Airwallex, a three-year-old fintech startup focused on international payments for SMEs and businesses, is putting itself on the map after it raised an $80 million Series B round.

Based out of Melbourne, but with six offices in Asia and other parts of the world, Airwallex’s new funding round is the second-largest financing deal for an Australian startup in history. The round was led by existing investors Tencent, the $500 billion Chinese internet giant, and Sequoia China. Other participants included China’s Hillhouse, Horizons Ventures — the fund from Hong Kong’s richest man, Li Ka-Shing — Indonesia-based Central Capital Ventura (BCA) and Australia’s Square Peg, a firm from Paul Bassat, who took recruitment firm Seek to IPO and is one of Australia’s highest-profile founders.

The financing takes Airwallex to $102 million raised. Tencent led a $13 million Series A in May 2017, while Square Peg added $6 million more via a Series A+ in December. Mastercard is also a backer; the finance giant uses Airwallex to handle its “Send” product, while Tencent uses the service to power an overseas remittance service for its WeChat app.

Airwallex handles cross-border transactions for companies that do business in multiple countries using international currencies. So it’s not unlike a TransferWise-style service for SMEs that lack the capital to develop a sophisticated (and expensive) international banking system of their own.

The service uses wholesale FX rates to route overseas payments back to a client’s domestic bank and is capable of processing “thousands of transactions per second,” according to the company. A use case example might include helping a China-based seller return money earned in the U.S. or Europe via Amazon or other e-commerce services, or route sales revenue back directly from their own website.
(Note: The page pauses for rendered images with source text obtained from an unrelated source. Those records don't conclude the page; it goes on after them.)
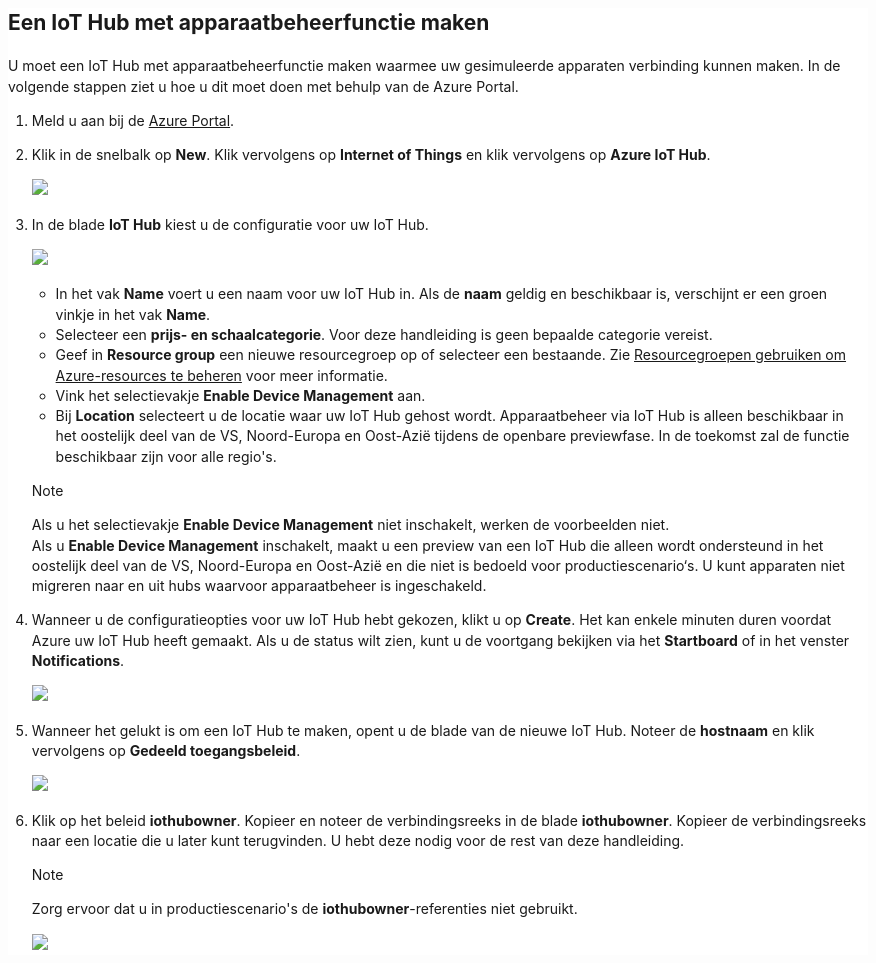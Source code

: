 ## Een IoT Hub met apparaatbeheerfunctie maken
U moet een IoT Hub met apparaatbeheerfunctie maken waarmee uw gesimuleerde apparaten verbinding kunnen maken. In de volgende stappen ziet u hoe u dit moet doen met behulp van de Azure Portal.

1. Meld u aan bij de [Azure Portal].
2. Klik in de snelbalk op **New**. Klik vervolgens op **Internet of Things** en klik vervolgens op **Azure IoT Hub**.
   
   ![][img-new-hub]
3. In de blade **IoT Hub** kiest u de configuratie voor uw IoT Hub.
   
   ![][img-configure-hub]
   
   * In het vak **Name** voert u een naam voor uw IoT Hub in. Als de **naam** geldig en beschikbaar is, verschijnt er een groen vinkje in het vak **Name**.
   * Selecteer een **prijs- en schaalcategorie**. Voor deze handleiding is geen bepaalde categorie vereist.
   * Geef in **Resource group** een nieuwe resourcegroep op of selecteer een bestaande. Zie [Resourcegroepen gebruiken om Azure-resources te beheren] voor meer informatie.
   * Vink het selectievakje **Enable Device Management** aan.
   * Bij **Location** selecteert u de locatie waar uw IoT Hub gehost wordt. Apparaatbeheer via IoT Hub is alleen beschikbaar in het oostelijk deel van de VS, Noord-Europa en Oost-Azië tijdens de openbare previewfase. In de toekomst zal de functie beschikbaar zijn voor alle regio's.
   
   > [!NOTE]
   > Als u het selectievakje **Enable Device Management** niet inschakelt, werken de voorbeelden niet.<br/>Als u **Enable Device Management** inschakelt, maakt u een preview van een IoT Hub die alleen wordt ondersteund in het oostelijk deel van de VS, Noord-Europa en Oost-Azië en die niet is bedoeld voor productiescenario‘s. U kunt apparaten niet migreren naar en uit hubs waarvoor apparaatbeheer is ingeschakeld.
   > 
   > 
4. Wanneer u de configuratieopties voor uw IoT Hub hebt gekozen, klikt u op **Create**. Het kan enkele minuten duren voordat Azure uw IoT Hub heeft gemaakt. Als u de status wilt zien, kunt u de voortgang bekijken via het **Startboard** of in het venster **Notifications**.
   
   ![][img-monitor]
5. Wanneer het gelukt is om een IoT Hub te maken, opent u de blade van de nieuwe IoT Hub. Noteer de **hostnaam** en klik vervolgens op **Gedeeld toegangsbeleid**.
   
   ![][img-keys]
6. Klik op het beleid **iothubowner**. Kopieer en noteer de verbindingsreeks in de blade **iothubowner**. Kopieer de verbindingsreeks naar een locatie die u later kunt terugvinden. U hebt deze nodig voor de rest van deze handleiding.
   
   > [!NOTE]
   > Zorg ervoor dat u in productiescenario's de **iothubowner**-referenties niet gebruikt.
   > 
   > 
   
   ![][img-connection]


[img-new-hub]: media/iot-hub-device-management-get-started/image1.png
[img-configure-hub]: media/iot-hub-device-management-get-started/image2.png
[img-monitor]: media/iot-hub-device-management-get-started/image3.png
[img-keys]: media/iot-hub-device-management-get-started/image4.png
[img-connection]: media/iot-hub-device-management-get-started/image5.png
[img-output]: media/iot-hub-device-management-get-started/image6.png
[img-dm-ui]: media/iot-hub-device-management-get-started/dmui.png
[lnk-free-trial]: http://azure.microsoft.com/pricing/free-trial/
[Azure Portal]: https://portal.azure.com/
[Resourcegroepen gebruiken om Azure-resources te beheren]: ../azure-portal/resource-group-portal.md
[lnk-dm-github]: https://github.com/Azure/azure-iot-device-management
[lnk-sample-ui]: iot-hub-device-management-ui-sample.md
[lnk-gateway-SDK]: iot-hub-linux-gateway-sdk-get-started.md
Airwallex CEO Jack Zhang (far right) onstage at TechCrunch Shenzhen in 2017

China is a key market for Airwallex — which was started by four Australian-Chinese founders — as well as the wider Asian region, and in particular Australia, Hong Kong and Southeast Asia. With this new capital, Airwallex co-founder and CEO Jack Zhang said the company will increase its focus on Hong Kong and Southeast Asia, whilst also extending its business in Europe (where it has a London-based office) and pushing into North America.

Product R&D is shared across Melbourne and Shanghai, while Hong Kong accounts for business development, compliance and more, Zhang explained. However, Airwallex’s locations in London and San Francisco are likely to account for most of the upcoming headcount growth planned following this funding. Right now, Airwallex has around 100 staff, according to Zhang.
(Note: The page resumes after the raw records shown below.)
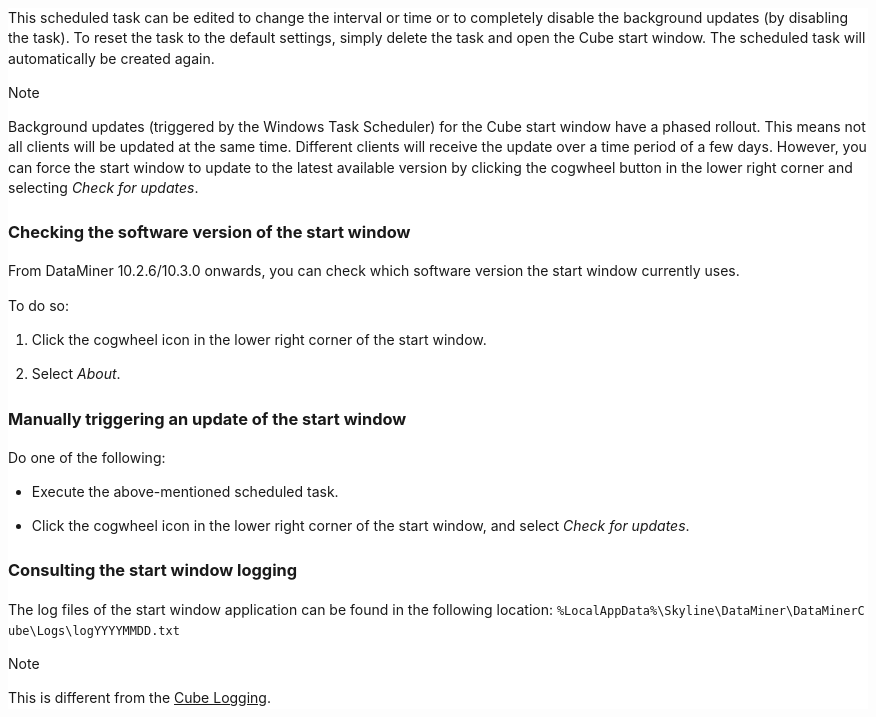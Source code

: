 This scheduled task can be edited to change the interval or time or to completely disable the background updates (by disabling the task). To reset the task to the default settings, simply delete the task and open the Cube start window. The scheduled task will automatically be created again.

> [!NOTE]
> Background updates (triggered by the Windows Task Scheduler) for the Cube start window have a phased rollout. This means not all clients will be updated at the same time. Different clients will receive the update over a time period of a few days. However, you can force the start window to update to the latest available version by clicking the cogwheel button in the lower right corner and selecting *Check for updates*.

### Checking the software version of the start window

From DataMiner 10.2.6/10.3.0 onwards, you can check which software version the start window currently uses.

To do so:

1. Click the cogwheel icon in the lower right corner of the start window.

1. Select *About*.

### Manually triggering an update of the start window

Do one of the following:

- Execute the above-mentioned scheduled task.

- Click the cogwheel icon in the lower right corner of the start window, and select *Check for updates*.

### Consulting the start window logging

The log files of the start window application can be found in the following location: `%LocalAppData%\Skyline\DataMiner\DataMinerCube\Logs\logYYYYMMDD.txt`

> [!NOTE]
> This is different from the [Cube Logging](xref:Cube_logging).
The company is also aiming to expand its product range.

The firm is in the process of applying for a virtual banking license in Hong Kong, a third-party payment license in mainland China and a cross-border Chinese yuan license. One goal, Zhang revealed, is to offer working capital loans to SMEs to help them scale their businesses to the next level. Airwallex is working with an undisclosed partner to underwrite deals in the future. Zhang explained that the company sees a gap in the market since banks don’t have access to critical data on clients for loan assessments.

More generally, he’s bullish for the future, despite Brexit and the ongoing trade war between the U.S. and China.
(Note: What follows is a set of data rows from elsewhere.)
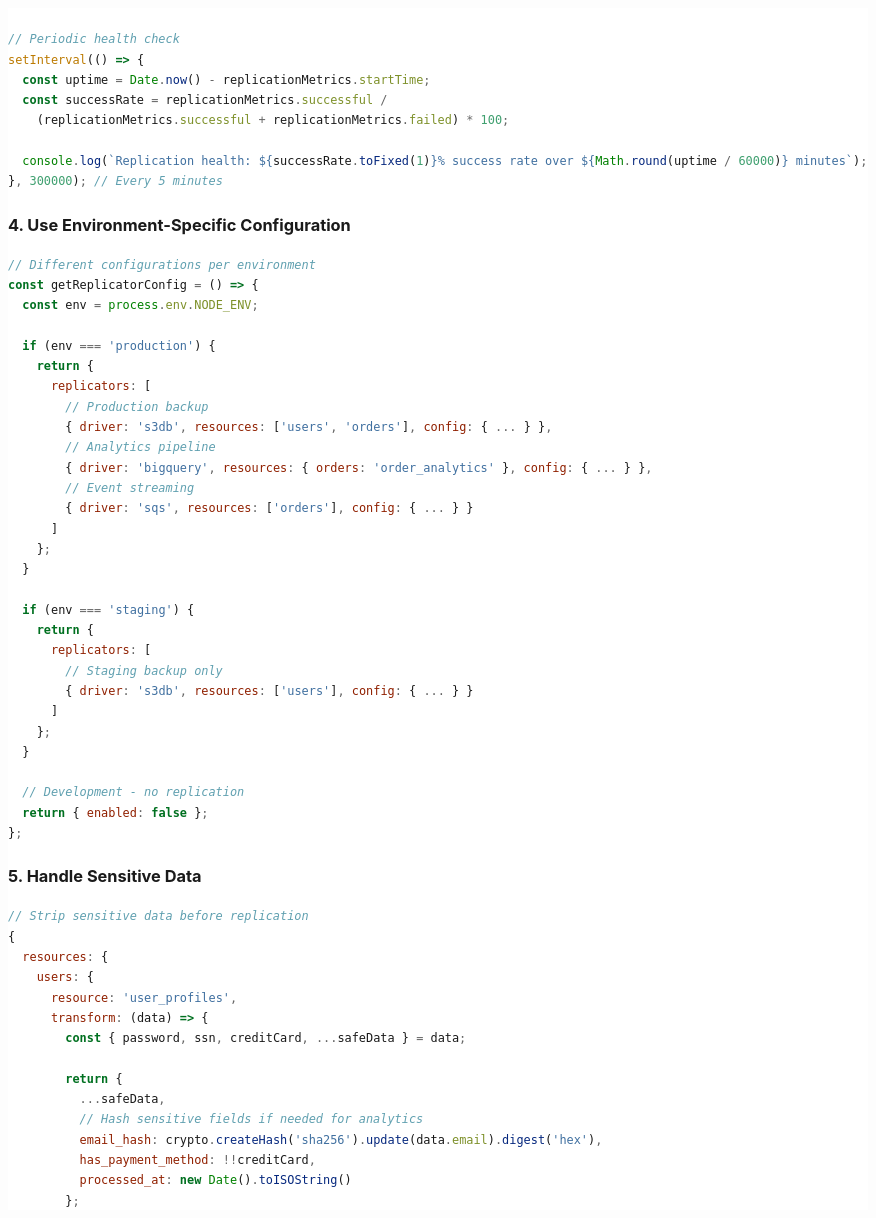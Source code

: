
 ```javascript

// Periodic health check
setInterval(() => {
  const uptime = Date.now() - replicationMetrics.startTime;
  const successRate = replicationMetrics.successful / 
    (replicationMetrics.successful + replicationMetrics.failed) * 100;
  
  console.log(`Replication health: ${successRate.toFixed(1)}% success rate over ${Math.round(uptime / 60000)} minutes`);
}, 300000); // Every 5 minutes
```

### 4. Use Environment-Specific Configuration

```javascript
// Different configurations per environment
const getReplicatorConfig = () => {
  const env = process.env.NODE_ENV;
  
  if (env === 'production') {
    return {
      replicators: [
        // Production backup
        { driver: 's3db', resources: ['users', 'orders'], config: { ... } },
        // Analytics pipeline
        { driver: 'bigquery', resources: { orders: 'order_analytics' }, config: { ... } },
        // Event streaming
        { driver: 'sqs', resources: ['orders'], config: { ... } }
      ]
    };
  }
  
  if (env === 'staging') {
    return {
      replicators: [
        // Staging backup only
        { driver: 's3db', resources: ['users'], config: { ... } }
      ]
    };
  }
  
  // Development - no replication
  return { enabled: false };
};
```

### 5. Handle Sensitive Data

```javascript
// Strip sensitive data before replication
{
  resources: {
    users: {
      resource: 'user_profiles',
      transform: (data) => {
        const { password, ssn, creditCard, ...safeData } = data;
        
        return {
          ...safeData,
          // Hash sensitive fields if needed for analytics
          email_hash: crypto.createHash('sha256').update(data.email).digest('hex'),
          has_payment_method: !!creditCard,
          processed_at: new Date().toISOString()
        };
```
“The trade war gives the Chinese yuan a lot of vitality, and we’ve seen more demand in the market. China’s belt road initiative has really taken off, too, and we’re seeing the impact in many, many of our payment corridors,” he explained. “Business has been booming, especially as traditional offline SMEs start to move online and go from domestic to global.”

“We want to be the backbone to support these new opportunities for businesses,” Zhang added.